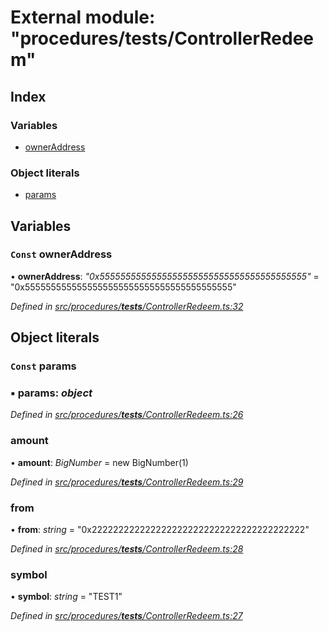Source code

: # External module: "procedures/**tests**/ControllerRedeem"

## Index

### Variables

- [ownerAddress](_procedures___tests___controllerredeem_.md#const-owneraddress)

### Object literals

- [params](_procedures___tests___controllerredeem_.md#const-params)

## Variables

### `Const` ownerAddress

• **ownerAddress**: _"0x5555555555555555555555555555555555555555"_ = "0x5555555555555555555555555555555555555555"

_Defined in [src/procedures/**tests**/ControllerRedeem.ts:32](https://github.com/PolymathNetwork/polymath-sdk/blob/660aba8/src/procedures/__tests__/ControllerRedeem.ts#L32)_

## Object literals

### `Const` params

### ▪ **params**: _object_

_Defined in [src/procedures/**tests**/ControllerRedeem.ts:26](https://github.com/PolymathNetwork/polymath-sdk/blob/660aba8/src/procedures/__tests__/ControllerRedeem.ts#L26)_

### amount

• **amount**: _BigNumber_ = new BigNumber(1)

_Defined in [src/procedures/**tests**/ControllerRedeem.ts:29](https://github.com/PolymathNetwork/polymath-sdk/blob/660aba8/src/procedures/__tests__/ControllerRedeem.ts#L29)_

### from

• **from**: _string_ = "0x2222222222222222222222222222222222222222"

_Defined in [src/procedures/**tests**/ControllerRedeem.ts:28](https://github.com/PolymathNetwork/polymath-sdk/blob/660aba8/src/procedures/__tests__/ControllerRedeem.ts#L28)_

### symbol

• **symbol**: _string_ = "TEST1"

_Defined in [src/procedures/**tests**/ControllerRedeem.ts:27](https://github.com/PolymathNetwork/polymath-sdk/blob/660aba8/src/procedures/__tests__/ControllerRedeem.ts#L27)_
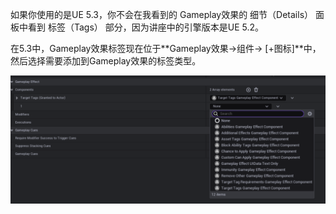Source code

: 如果你使用的是UE 5.3，你不会在我看到的 Gameplay效果的 细节（Details） 面板中看到 标签（Tags） 部分，因为讲座中的引擎版本是UE 5.2。

在5.3中，Gameplay效果标签现在位于**Gameplay效果->组件-> [+图标]**中，然后选择需要添加到Gameplay效果的标签类型。

![](./image/1-1.png)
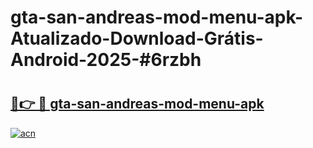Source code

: # gta-san-andreas-mod-menu-apk-Atualizado-Download-Grátis-Android-2025-#6rzbh

# <h2><a href="https://ainizakaria.my?title=gta-san-andreas-mod-menu-apk&ref=24M">🔗👉 🔴 gta-san-andreas-mod-menu-apk</a></h2>

[![acn](https://github.com/user-attachments/assets/0f9c940e-d8b0-45ae-aac7-cd30a18b3e1c)](https://ainizakaria.my?title=gta-san-andreas-mod-menu-apk&ref=24M)

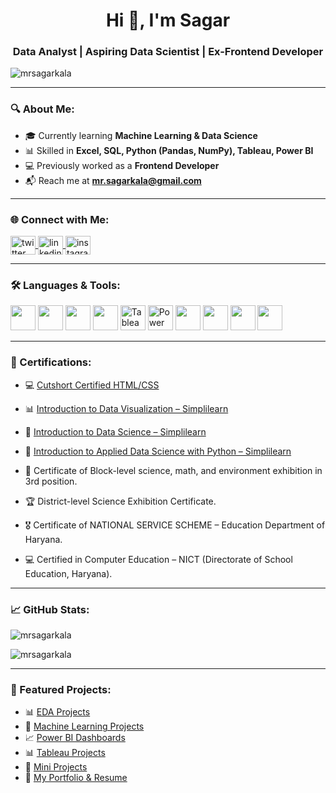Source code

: <h1 align="center">Hi 👋, I'm Sagar</h1>
<h3 align="center">Data Analyst | Aspiring Data Scientist | Ex-Frontend Developer</h3>

<p align="left"> <img src="https://komarev.com/ghpvc/?username=mrsagarkala&label=Profile%20views&color=0e75b6&style=flat" alt="mrsagarkala" /> </p>

---

### 🔍 About Me:
- 🎓 Currently learning **Machine Learning & Data Science**
- 📊 Skilled in **Excel, SQL, Python (Pandas, NumPy), Tableau, Power BI**
- 💻 Previously worked as a **Frontend Developer**
- 📬 Reach me at **mr.sagarkala@gmail.com**

---

### 🌐 Connect with Me:
<p align="left">
  <a href="https://twitter.com/sagar_sharma_g" target="blank">
    <img align="center" src="https://raw.githubusercontent.com/rahuldkjain/github-profile-readme-generator/master/src/images/icons/Social/twitter.svg" alt="twitter" height="30" width="40" />
  </a>
  <a href="https://linkedin.com/in/sagar-sharma-427884194" target="blank">
    <img align="center" src="https://raw.githubusercontent.com/rahuldkjain/github-profile-readme-generator/master/src/images/icons/Social/linked-in-alt.svg" alt="linkedin" height="30" width="40" />
  </a>
  <a href="https://instagram.com/mrsagar.official" target="blank">
    <img align="center" src="https://raw.githubusercontent.com/rahuldkjain/github-profile-readme-generator/master/src/images/icons/Social/instagram.svg" alt="instagram" height="30" width="40" />
  </a>
</p>

---

### 🛠️ Languages & Tools:

<p align="left">
  <img src="https://cdn.jsdelivr.net/gh/devicons/devicon/icons/python/python-original.svg" width="40" height="40"/>
  <img src="https://cdn.jsdelivr.net/gh/devicons/devicon/icons/mysql/mysql-original-wordmark.svg" width="40" height="40"/>
  <img src="https://cdn.jsdelivr.net/gh/devicons/devicon/icons/pandas/pandas-original.svg" width="40" height="40"/>
  <img src="https://cdn.jsdelivr.net/gh/devicons/devicon/icons/numpy/numpy-original.svg" width="40" height="40"/>
  <img src="https://upload.wikimedia.org/wikipedia/commons/4/4b/Tableau_Logo.png" alt="Tableau" width="40" height="40"/>
  <img src="https://upload.wikimedia.org/wikipedia/commons/c/cf/New_Power_BI_Logo.svg" alt="Power BI" width="40" height="40"/>
  <img src="https://cdn.jsdelivr.net/gh/devicons/devicon/icons/html5/html5-original-wordmark.svg" width="40" height="40"/>
  <img src="https://cdn.jsdelivr.net/gh/devicons/devicon/icons/css3/css3-original-wordmark.svg" width="40" height="40"/>
  <img src="https://cdn.jsdelivr.net/gh/devicons/devicon/icons/javascript/javascript-original.svg" width="40" height="40"/>
  <img src="https://cdn.jsdelivr.net/gh/devicons/devicon/icons/react/react-original-wordmark.svg" width="40" height="40"/>
</p>


---

### 📜 Certifications:

- 💻 [Cutshort Certified HTML/CSS](https://cutshort.io/certificate/90056)

- 📊 [Introduction to Data Visualization – Simplilearn](https://simpli-web.app.link/e/xc7NQCgZnRb)

- 📘 [Introduction to Data Science – Simplilearn](https://simpli-web.app.link/e/zZXDLYStmRb)

- 🐍 [Introduction to Applied Data Science with Python – Simplilearn](https://simpli-web.app.link/e/R58MfBjJkRb)


- 🥉 Certificate of Block-level science, math, and environment exhibition in 3rd position. 
- 🏆  District-level Science Exhibition Certificate. 
- 🎖️  Certificate of NATIONAL SERVICE SCHEME – Education Department of Haryana.
- 💻 Certified in Computer Education – NICT (Directorate of School Education, Haryana).

---

### 📈 GitHub Stats:
<p align="left">
  <img src="https://github-readme-stats.vercel.app/api?username=mrsagarkala&show_icons=true&locale=en" alt="mrsagarkala" />
</p>

<p align="left">
  <img src="https://github-readme-streak-stats.herokuapp.com/?user=mrsagarkala" alt="mrsagarkala" />
</p>

---

### 💼 Featured Projects:
- 📊 [EDA Projects](https://github.com/mrsagarkala/EDA-Projects)  
- 🤖 [Machine Learning Projects](https://github.com/mrsagarkala/Machine-Learning-Projects)  
- 📈 [Power BI Dashboards](https://github.com/mrsagarkala/PowerBI-Dashboards)  
- 📊 [Tableau Projects](https://github.com/mrsagarkala/Tableau-Projects)  
- 📂 [Mini Projects](https://github.com/mrsagarkala/Mini-Projects-Datasets)  
- 📄 [My Portfolio & Resume](https://github.com/mrsagarkala/Sagar-Portfolio)
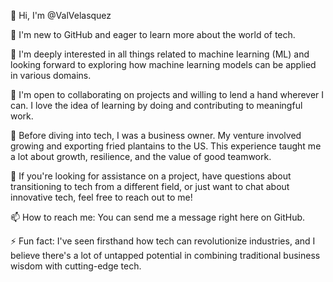 👋 Hi, I'm @ValVelasquez

🔭 I'm new to GitHub and eager to learn more about the world of tech.

🌱 I'm deeply interested in all things related to machine learning (ML) and looking forward to exploring how machine learning models can be applied in various domains.

👯 I'm open to collaborating on projects and willing to lend a hand wherever I can. I love the idea of learning by doing and contributing to meaningful work.

💼 Before diving into tech, I was a business owner. My venture involved growing and exporting fried plantains to the US. This experience taught me a lot about growth, resilience, and the value of good teamwork.

💬 If you're looking for assistance on a project, have questions about transitioning to tech from a different field, or just want to chat about innovative tech, feel free to reach out to me!

📫 How to reach me: You can send me a message right here on GitHub.

⚡ Fun fact: I've seen firsthand how tech can revolutionize industries, and I believe there's a lot of untapped potential in combining traditional business wisdom with cutting-edge tech.


<!---
ValVelasquez/ValVelasquez is a ✨ special ✨ repository because its `README.md` (this file) appears on your GitHub profile.
You can click the Preview link to take a look at your changes.
--->
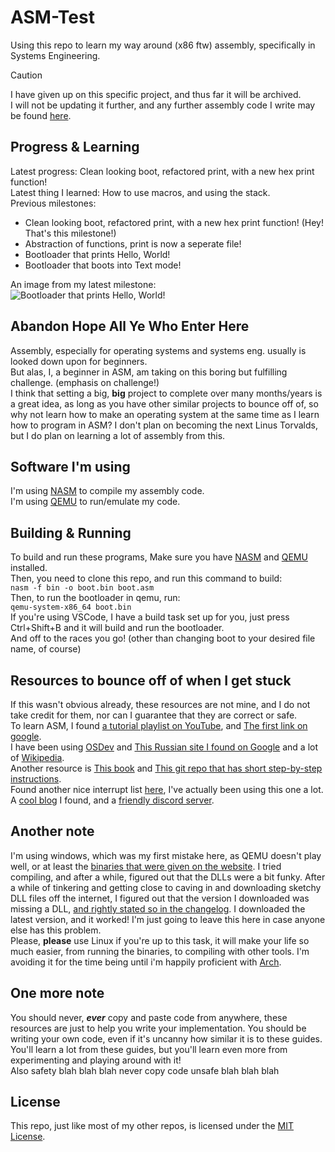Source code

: # ASM-Test

Using this repo to learn my way around (x86 ftw) assembly, specifically in Systems Engineering.

>[!CAUTION]
> I have given up on this specific project, and thus far it will be archived.  
> I will not be updating it further, and any further assembly code I write may be found [here](https://github.com/ka-iden/hyperOS).

## Progress & Learning

Latest progress: Clean looking boot, refactored print, with a new hex print function!  
Latest thing I learned: How to use macros, and using the stack.  
Previous milestones:

- Clean looking boot, refactored print, with a new hex print function! (Hey! That's this milestone!)
- Abstraction of functions, print is now a seperate file!
- Bootloader that prints Hello, World!
- Bootloader that boots into Text mode!

An image from my latest milestone:  
![Bootloader that prints Hello, World!](image.png)

## Abandon Hope All Ye Who Enter Here

Assembly, especially for operating systems and systems eng. usually is looked down upon for beginners.  
But alas, I, a beginner in ASM, am taking on this boring but fulfilling challenge. (emphasis on challenge!)  
I think that setting a big, **big** project to complete over many months/years is a great idea, as long as you have other similar projects to bounce off of, so why not learn how to make an operating system at the same time as I learn how to program in ASM? I don't plan on becoming the next Linus Torvalds, but I do plan on learning a lot of assembly from this.

## Software I'm using

I'm using [NASM][nasm] to compile my assembly code.  
I'm using [QEMU][qemu] to run/emulate my code.

## Building & Running

To build and run these programs, Make sure you have [NASM][nasm] and [QEMU][qemu] installed.  
Then, you need to clone this repo, and run this command to build:  
`nasm -f bin -o boot.bin boot.asm`  
Then, to run the bootloader in qemu, run:  
`qemu-system-x86_64 boot.bin`  
If you're using VSCode, I have a build task set up for you, just press Ctrl+Shift+B and it will build and run the bootloader.  
And off to the races you go! (other than changing boot to your desired file name, of course)

## Resources to bounce off of when I get stuck

If this wasn't obvious already, these resources are not mine, and I do not take credit for them, nor can I guarantee that they are correct or safe.  
To learn ASM, I found [a tutorial playlist on YouTube][yt], and [The first link on google][firstlink].  
I have been using [OSDev][osdev] and [This Russian site I found on Google][russiansite] and a lot of [Wikipedia][wikipedia].  
Another resource is [This book][goodbook] and [This git repo that has short step-by-step instructions][nicegit].  
Found another nice interrupt list [here][anotherinterrupt], I've actually been using this one a lot.  
A [cool blog][coolblog] I found, and a [friendly discord server][notmydiscord].

## Another note

I'm using windows, which was my first mistake here, as QEMU doesn't play well, or at least the [binaries that were given on the website][winqemubin]. I tried compiling, and after a while, figured out that the DLLs were a bit funky. After a while of tinkering and getting close to caving in and downloading sketchy DLL files off the internet, I figured out that the version I downloaded was missing a DLL, [and rightly stated so in the changelog][changeloghighlight]. I downloaded the latest version, and it worked! I'm just going to leave this here in case anyone else has this problem.  
Please, **please** use Linux if you're up to this task, it will make your life so much easier, from running the binaries, to compiling with other tools. I'm avoiding it for the time being until i'm happily proficient with [Arch][btw].

## One more note

You should never, ***ever*** copy and paste code from anywhere, these resources are just to help you write your implementation. You should be writing your own code, even if it's uncanny how similar it is to these guides. You'll learn a lot from these guides, but you'll learn even more from experimenting and playing around with it!  
Also safety blah blah blah never copy code unsafe blah blah blah

## License

This repo, just like most of my other repos, is licensed under the [MIT License](LICENSE).

[yt]: https://www.youtube.com/playlist?list=PLetF-YjXm-sCH6FrTz4AQhfH6INDQvQSn
[firstlink]: https://www.tutorialspoint.com/assembly_programming/
[osdev]: https://wiki.osdev.org/
[russiansite]: http://vitaly_filatov.tripod.com/ng/asm/
[wikipedia]: https://en.wikipedia.org/wiki/BIOS_interrupt_call
[goodbook]: https://www.cs.bham.ac.uk//~exr/lectures/opsys/10_11/lectures/os-dev.pdf
[nicegit]: https://github.com/cfenollosa/os-tutorial/
[anotherinterrupt]: https://stanislavs.org/helppc/idx_interrupt.html
[nasm]: https://www.nasm.us/
[qemu]: https://www.qemu.org/
[coolblog]: https://pagekey.io/projects/pkos
[notmydiscord]: https://discord.com/invite/wVwG9J2Act
[winqemubin]: https://qemu.weilnetz.de/
[changeloghighlight]: https://qemu.weilnetz.de/#:~:text=2023%2D05%2D31%3A%20New%20QEMU%20installer%20(8.0.2).%20Added%20missing%20libssp%2D0.dll.
[btw]: https://www.google.com/search?q=i+use+arch+btw&tbm=isch
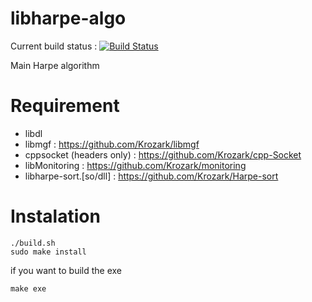 libharpe-algo
=============

Current build status : 
[![Build Status](https://travis-ci.org/Krozark/libharpe-algo.png?branch=master)](https://travis-ci.org/Krozark/libharpe-algo)

Main Harpe algorithm

Requirement
===========

* libdl
* libmgf : https://github.com/Krozark/libmgf
* cppsocket (headers only) :  https://github.com/Krozark/cpp-Socket
* libMonitoring : https://github.com/Krozark/monitoring
* libharpe-sort.[so/dll] : https://github.com/Krozark/Harpe-sort


Instalation
=============

    ./build.sh
    sudo make install


if you want to build the exe

    make exe

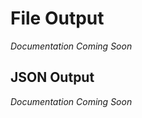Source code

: # File Output

*Documentation Coming Soon*

## <a id="JSONOutput"></a>JSON Output

*Documentation Coming Soon*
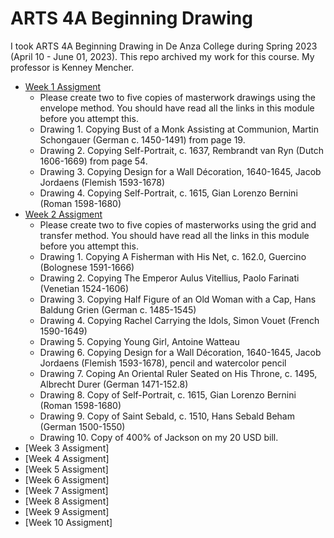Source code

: # ARTS 4A Beginning Drawing
I took ARTS 4A Beginning Drawing in De Anza College during Spring 2023 (April 10 - June 01, 2023). This repo archived my work for this course. My professor is Kenney Mencher.
* [Week 1 Assigment](https://photos.app.goo.gl/ukd5K4TDZ5ceHB2Y7)
  * Please create two to five copies of masterwork drawings using the envelope method. You should have read all the links in this module before you attempt this.
  * Drawing 1. Copying Bust of a Monk Assisting at Communion, Martin Schongauer (German c. 1450-1491) from page 19.
  * Drawing 2. Copying Self-Portrait, c. 1637, Rembrandt van Ryn (Dutch 1606-1669) from page 54.
  * Drawing 3. Copying Design for a Wall Décoration, 1640-1645, Jacob Jordaens (Flemish 1593-1678)
  * Drawing 4. Copying Self-Portrait, c. 1615, Gian Lorenzo Bernini (Roman 1598-1680)
* [Week 2 Assigment](https://photos.app.goo.gl/NB7rXkCvjvGirUtp8)
  * Please create two to five copies of masterworks using the grid and transfer method. You should have read all the links in this module before you attempt this.
  * Drawing 1. Copying A Fisherman with His Net, c. 162.0, Guercino (Bolognese 1591-1666) 
  * Drawing 2. Copying The Emperor Aulus Vitellius, Paolo Farinati (Venetian 1524-1606) 
  * Drawing 3. Copying Half Figure of an Old Woman with a Cap, Hans Baldung Grien (German c. 1485-1545) 
  * Drawing 4. Copying Rachel Carrying the Idols, Simon Vouet (French 1590-1649) 
  * Drawing 5. Copying Young Girl, Antoine Watteau
  * Drawing 6. Copying Design for a Wall Décoration, 1640-1645, Jacob Jordaens (Flemish 1593-1678), pencil and watercolor pencil
  * Drawing 7. Coping An Oriental Ruler Seated on His Throne, c. 1495, Albrecht Durer (German 1471-152.8)
  * Drawing 8. Copy of Self-Portrait, c. 1615, Gian Lorenzo Bernini (Roman 1598-1680)
  * Drawing 9. Copy of Saint Sebald, c. 1510, Hans Sebald Beham (German 1500-1550)
  * Drawing 10. Copy of 400% of Jackson on my 20 USD bill.
* [Week 3 Assigment]
* [Week 4 Assigment]
* [Week 5 Assigment]
* [Week 6 Assigment]
* [Week 7 Assigment]
* [Week 8 Assigment]
* [Week 9 Assigment]
* [Week 10 Assigment]
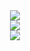 <center>
  <img src="https://github.com/joao-gg/C-Ray-Tracer/blob/main/img/render0.png">
</center>

<center>
  <img src="https://github.com/joao-gg/C-Ray-Tracer/blob/main/img/render1.png">
</center>

<center>
  <img src="https://github.com/joao-gg/C-Ray-Tracer/blob/main/img/render2.png">
</center>
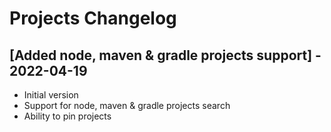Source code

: # Projects Changelog

## [Added node, maven & gradle projects support] - 2022-04-19

- Initial version
- Support for node, maven & gradle projects search
- Ability to pin projects
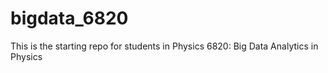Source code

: # bigdata_6820
This is the starting repo for students in Physics 6820: Big Data Analytics in Physics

┄┄┄┄┄┄┄┄┄┄

*TASK DIRECTIONS*. Lines that contain "devicons" are to be copied from the records above.

*RESPONSE BELOW*.
  <img src="https://cdn.jsdelivr.net/gh/devicons/devicon/icons/python/python-original.svg" width="40" height="40"/>
  <img src="https://cdn.jsdelivr.net/gh/devicons/devicon/icons/mysql/mysql-original-wordmark.svg" width="40" height="40"/>
  <img src="https://cdn.jsdelivr.net/gh/devicons/devicon/icons/pandas/pandas-original.svg" width="40" height="40"/>
  <img src="https://cdn.jsdelivr.net/gh/devicons/devicon/icons/numpy/numpy-original.svg" width="40" height="40"/>
  <img src="https://cdn.jsdelivr.net/gh/devicons/devicon/icons/html5/html5-original-wordmark.svg" width="40" height="40"/>
  <img src="https://cdn.jsdelivr.net/gh/devicons/devicon/icons/css3/css3-original-wordmark.svg" width="40" height="40"/>
  <img src="https://cdn.jsdelivr.net/gh/devicons/devicon/icons/javascript/javascript-original.svg" width="40" height="40"/>
  <img src="https://cdn.jsdelivr.net/gh/devicons/devicon/icons/react/react-original-wordmark.svg" width="40" height="40"/>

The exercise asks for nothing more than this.